Currently the dashboard is broken:

superset.wikimedia.org_superset_dashboard_cx-abuse-filter_(iPad Mini).png (1×2 px, 145 KB)

Event Timeline

Pginer-WMF triaged this task as Medium priority.Mar 3 2022, 12:03 PM
Pginer-WMF moved this task from Backlog to Priority Backlog on the Language-analytics board.

It looks like this error is caused by a permission error for the dataset used to create this dashboard : 'amire80.cx_abuse_filter_daily'

@Amire80 - Since you are the owner of the dataset, can you please try running the following command?:

hdfs dfs -chmod -R o+r /user/amire80/data/cx_abuse_filter_daily

This should provide users read access to the files in Hadoop and fix the Superset dashboard.

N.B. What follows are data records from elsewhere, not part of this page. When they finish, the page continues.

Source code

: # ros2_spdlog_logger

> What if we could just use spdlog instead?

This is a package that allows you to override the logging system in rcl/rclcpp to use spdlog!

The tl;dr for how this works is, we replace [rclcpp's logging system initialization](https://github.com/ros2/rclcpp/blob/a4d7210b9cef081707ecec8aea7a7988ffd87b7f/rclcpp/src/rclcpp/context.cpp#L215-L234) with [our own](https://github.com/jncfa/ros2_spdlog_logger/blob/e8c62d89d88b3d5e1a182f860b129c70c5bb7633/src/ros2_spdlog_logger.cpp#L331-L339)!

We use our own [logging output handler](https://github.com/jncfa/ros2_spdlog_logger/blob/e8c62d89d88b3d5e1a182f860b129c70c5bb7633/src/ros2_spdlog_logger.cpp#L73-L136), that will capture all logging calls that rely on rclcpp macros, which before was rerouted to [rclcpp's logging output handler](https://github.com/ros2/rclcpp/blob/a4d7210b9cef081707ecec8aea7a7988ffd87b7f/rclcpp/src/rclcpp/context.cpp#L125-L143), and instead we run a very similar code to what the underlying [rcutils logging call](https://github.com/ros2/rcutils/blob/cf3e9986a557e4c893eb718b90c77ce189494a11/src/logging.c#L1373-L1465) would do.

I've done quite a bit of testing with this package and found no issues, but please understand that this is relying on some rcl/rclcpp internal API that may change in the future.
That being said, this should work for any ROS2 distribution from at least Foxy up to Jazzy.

Update: @Amire80 was unable to fix. He tried running hdfs dfs -chmod -R o+r /user/amire80/data/cx_abuse_filter_daily to update the permissions and received the following error:

chmod: changing permissions of '/user/amire80/data/cx_abuse_filter_daily/year=2022/month=2/day=11': Permission denied. user=amire80 is not the owner of inode=/user/amire80/data/cx_abuse_filter_daily/year=2022/month=2/day=11

Reassigning to Data-Engineering to look into this.

odimitrijevic raised the priority of this task from Medium to High.Mar 9 2022, 7:06 PM
odimitrijevic moved this task from Incoming to Ops Week on the Data-Engineering board.
MNeisler added a subscriber: MNeisler.

Interesting, what is creating this data? I see that permissions on that table directory are:

drwxrwxr-x   - analytics wikidev          0 2022-01-02 03:00 /user/amire80/data/cx_abuse_filter_daily

How did this get owned by the analytics user in the first place?

@Ottomata

I was not involved in the creation of this dataset so I'm not sure.

@nshahquinn-wmf or @Amire80 Do you know the source of the amire80.cx_abuse_filter_daily dataset or how this got owned by the analytics user ?

@nshahquinn-wmf or @Amire80 Do you know the source of the amire80.cx_abuse_filter_daily dataset or how this got owned by the analytics user ?

No, I don't, unfortunately!

It actually comes from this ReportUpdater query!

Changing the table ownership to analytics:analytics-privatedata-users and restrict readership to group only as the data contains event related precise info (token for instance).
With that change the dashboard now works for me.

I expect the change to propagate to newly computed days and will monitor the next run of the query to confirm.

I'm worried that whatever is creating this data is not doing it as the correct user, and newly created data may continue to have this problem.

I'm worried that whatever is creating this data is not doing it as the correct user, and newly created data may continue to have this problem.

I double checked today, data generated this morning has correct owner and perms.